Stop after the line holding "Time Lapse intervals". Repeat exactly every line before it in the records below, that line too, and leave out the pictures.

START Data for processing

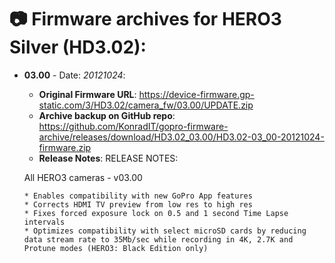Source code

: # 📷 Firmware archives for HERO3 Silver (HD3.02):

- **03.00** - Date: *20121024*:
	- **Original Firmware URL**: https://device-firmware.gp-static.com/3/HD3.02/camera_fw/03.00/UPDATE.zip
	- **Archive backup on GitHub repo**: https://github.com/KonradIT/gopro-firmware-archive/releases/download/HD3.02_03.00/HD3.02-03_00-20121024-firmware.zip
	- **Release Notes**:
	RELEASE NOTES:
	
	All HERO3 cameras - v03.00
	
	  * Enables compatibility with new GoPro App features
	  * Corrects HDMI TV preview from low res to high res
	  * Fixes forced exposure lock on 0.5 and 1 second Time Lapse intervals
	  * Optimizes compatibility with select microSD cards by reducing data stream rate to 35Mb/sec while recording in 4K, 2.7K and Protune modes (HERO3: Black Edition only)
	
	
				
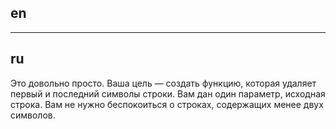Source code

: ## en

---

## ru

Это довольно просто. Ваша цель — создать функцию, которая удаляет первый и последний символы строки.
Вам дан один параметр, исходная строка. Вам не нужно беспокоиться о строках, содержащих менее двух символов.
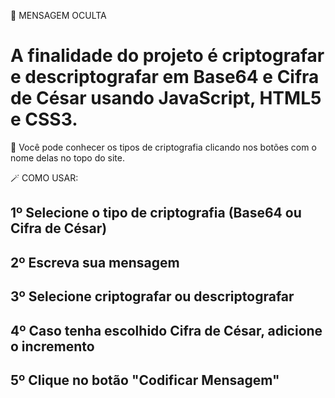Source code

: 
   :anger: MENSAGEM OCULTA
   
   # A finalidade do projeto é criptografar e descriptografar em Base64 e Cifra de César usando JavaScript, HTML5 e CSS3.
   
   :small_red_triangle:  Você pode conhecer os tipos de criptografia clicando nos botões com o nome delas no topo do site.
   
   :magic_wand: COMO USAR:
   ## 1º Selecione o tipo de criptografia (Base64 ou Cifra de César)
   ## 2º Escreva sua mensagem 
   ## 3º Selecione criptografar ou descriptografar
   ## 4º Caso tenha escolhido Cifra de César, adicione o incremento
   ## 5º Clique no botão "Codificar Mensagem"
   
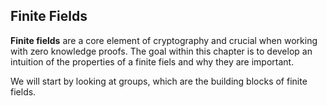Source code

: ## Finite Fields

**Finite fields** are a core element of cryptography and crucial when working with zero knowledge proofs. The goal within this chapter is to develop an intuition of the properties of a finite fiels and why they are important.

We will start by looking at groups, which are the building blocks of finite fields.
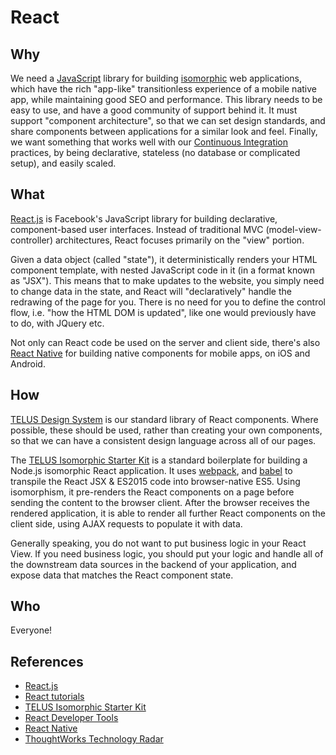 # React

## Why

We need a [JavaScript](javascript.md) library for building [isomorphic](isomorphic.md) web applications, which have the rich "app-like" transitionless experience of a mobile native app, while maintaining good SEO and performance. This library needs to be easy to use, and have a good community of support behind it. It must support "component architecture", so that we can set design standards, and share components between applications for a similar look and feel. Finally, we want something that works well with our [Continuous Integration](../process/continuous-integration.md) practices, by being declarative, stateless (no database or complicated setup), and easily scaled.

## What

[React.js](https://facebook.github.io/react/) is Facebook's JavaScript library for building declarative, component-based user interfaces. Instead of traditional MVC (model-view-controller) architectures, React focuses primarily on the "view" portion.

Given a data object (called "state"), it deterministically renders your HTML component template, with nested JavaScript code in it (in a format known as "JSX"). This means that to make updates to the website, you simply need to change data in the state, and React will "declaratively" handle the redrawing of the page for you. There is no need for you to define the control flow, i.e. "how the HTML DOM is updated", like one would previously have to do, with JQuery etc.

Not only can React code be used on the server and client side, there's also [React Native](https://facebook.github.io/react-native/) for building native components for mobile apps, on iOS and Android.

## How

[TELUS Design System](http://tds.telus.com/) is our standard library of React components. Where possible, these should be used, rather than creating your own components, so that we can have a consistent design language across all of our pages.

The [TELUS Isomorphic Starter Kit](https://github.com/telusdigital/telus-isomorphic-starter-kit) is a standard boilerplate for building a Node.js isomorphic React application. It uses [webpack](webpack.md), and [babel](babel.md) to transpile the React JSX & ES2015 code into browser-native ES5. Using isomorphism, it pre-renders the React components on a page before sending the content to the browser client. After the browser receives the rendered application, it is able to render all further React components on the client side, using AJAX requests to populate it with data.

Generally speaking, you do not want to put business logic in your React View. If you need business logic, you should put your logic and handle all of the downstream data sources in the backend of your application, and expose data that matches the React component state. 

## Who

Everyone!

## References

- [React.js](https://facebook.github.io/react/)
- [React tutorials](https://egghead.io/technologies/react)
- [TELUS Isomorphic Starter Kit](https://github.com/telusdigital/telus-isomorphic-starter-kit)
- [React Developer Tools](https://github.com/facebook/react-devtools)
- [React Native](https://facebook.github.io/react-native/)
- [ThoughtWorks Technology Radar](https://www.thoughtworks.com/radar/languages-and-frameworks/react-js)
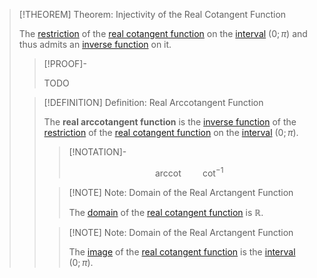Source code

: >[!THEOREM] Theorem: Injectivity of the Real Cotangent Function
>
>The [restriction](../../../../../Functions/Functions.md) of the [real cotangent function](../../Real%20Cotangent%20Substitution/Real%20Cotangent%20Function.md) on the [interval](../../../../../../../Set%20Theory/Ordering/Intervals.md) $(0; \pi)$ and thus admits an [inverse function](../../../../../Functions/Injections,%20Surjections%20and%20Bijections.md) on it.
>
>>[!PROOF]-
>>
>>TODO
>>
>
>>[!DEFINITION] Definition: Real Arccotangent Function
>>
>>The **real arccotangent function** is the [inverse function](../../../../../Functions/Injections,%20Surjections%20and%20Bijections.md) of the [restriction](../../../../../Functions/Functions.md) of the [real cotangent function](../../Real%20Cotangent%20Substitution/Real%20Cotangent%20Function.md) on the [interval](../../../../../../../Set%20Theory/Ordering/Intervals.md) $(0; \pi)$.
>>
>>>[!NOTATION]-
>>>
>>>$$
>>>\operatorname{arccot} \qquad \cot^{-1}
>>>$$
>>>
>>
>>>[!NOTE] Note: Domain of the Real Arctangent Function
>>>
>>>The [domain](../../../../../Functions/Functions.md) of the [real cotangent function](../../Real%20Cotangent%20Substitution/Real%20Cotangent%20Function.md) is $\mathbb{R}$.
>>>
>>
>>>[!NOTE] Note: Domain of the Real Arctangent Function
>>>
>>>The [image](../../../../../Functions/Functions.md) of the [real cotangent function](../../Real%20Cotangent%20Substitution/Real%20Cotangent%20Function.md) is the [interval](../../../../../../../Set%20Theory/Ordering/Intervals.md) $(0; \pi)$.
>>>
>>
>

END Data for processing

[Response area]
Source code

: # 📷 Firmware archives for HERO3 Silver (HD3.02):

- **03.00** - Date: *20121024*:
	- **Original Firmware URL**: https://device-firmware.gp-static.com/3/HD3.02/camera_fw/03.00/UPDATE.zip
	- **Archive backup on GitHub repo**: https://github.com/KonradIT/gopro-firmware-archive/releases/download/HD3.02_03.00/HD3.02-03_00-20121024-firmware.zip
	- **Release Notes**:
	RELEASE NOTES:
	
	All HERO3 cameras - v03.00
	
	  * Enables compatibility with new GoPro App features
	  * Corrects HDMI TV preview from low res to high res
	  * Fixes forced exposure lock on 0.5 and 1 second Time Lapse intervals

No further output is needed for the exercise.